Dataset content:

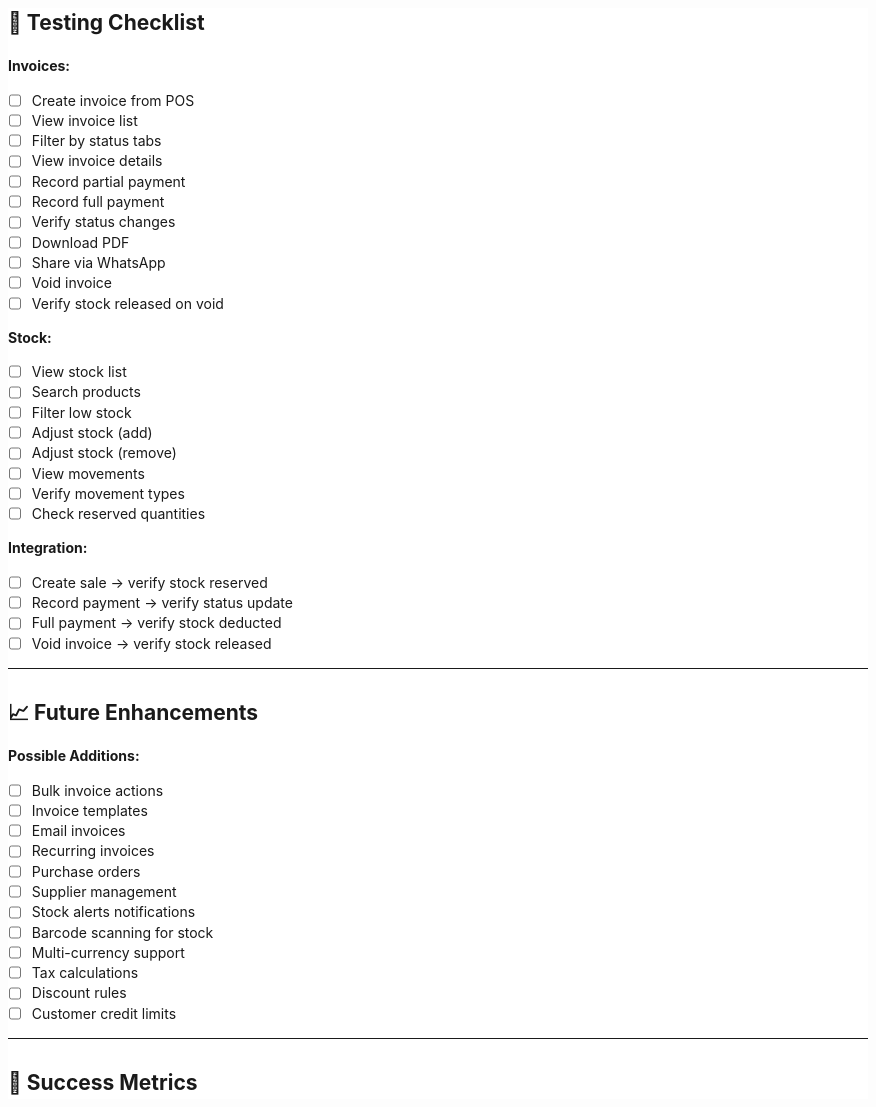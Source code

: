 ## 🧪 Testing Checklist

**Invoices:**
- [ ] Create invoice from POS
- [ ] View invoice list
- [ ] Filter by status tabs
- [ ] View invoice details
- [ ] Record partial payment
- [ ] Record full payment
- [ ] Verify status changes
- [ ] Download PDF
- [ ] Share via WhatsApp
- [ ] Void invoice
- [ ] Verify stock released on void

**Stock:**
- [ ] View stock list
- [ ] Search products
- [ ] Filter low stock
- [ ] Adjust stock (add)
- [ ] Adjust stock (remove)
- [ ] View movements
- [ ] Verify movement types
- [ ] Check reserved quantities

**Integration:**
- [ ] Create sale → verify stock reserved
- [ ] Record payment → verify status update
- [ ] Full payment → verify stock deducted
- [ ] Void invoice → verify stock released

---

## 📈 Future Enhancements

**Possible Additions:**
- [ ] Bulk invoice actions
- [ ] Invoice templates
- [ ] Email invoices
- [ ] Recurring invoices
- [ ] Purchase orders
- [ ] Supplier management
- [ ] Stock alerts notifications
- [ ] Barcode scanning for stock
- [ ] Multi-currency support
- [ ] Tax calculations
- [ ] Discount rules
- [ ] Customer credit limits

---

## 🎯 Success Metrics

Work request: Exact repetition of the material above is required, with the images removed.

Exercise answer:
Source code

: ## 🧪 Testing Checklist

**Invoices:**
- [ ] Create invoice from POS
- [ ] View invoice list
- [ ] Filter by status tabs
- [ ] View invoice details
- [ ] Record partial payment
- [ ] Record full payment
- [ ] Verify status changes
- [ ] Download PDF
- [ ] Share via WhatsApp
- [ ] Void invoice
- [ ] Verify stock released on void

**Stock:**
- [ ] View stock list
- [ ] Search products
- [ ] Filter low stock
- [ ] Adjust stock (add)
- [ ] Adjust stock (remove)
- [ ] View movements
- [ ] Verify movement types
- [ ] Check reserved quantities

**Integration:**
- [ ] Create sale → verify stock reserved
- [ ] Record payment → verify status update
- [ ] Full payment → verify stock deducted
- [ ] Void invoice → verify stock released

---

## 📈 Future Enhancements

**Possible Additions:**
- [ ] Bulk invoice actions
- [ ] Invoice templates
- [ ] Email invoices
- [ ] Recurring invoices
- [ ] Purchase orders
- [ ] Supplier management
- [ ] Stock alerts notifications
- [ ] Barcode scanning for stock
- [ ] Multi-currency support
- [ ] Tax calculations
- [ ] Discount rules
- [ ] Customer credit limits

---

## 🎯 Success Metrics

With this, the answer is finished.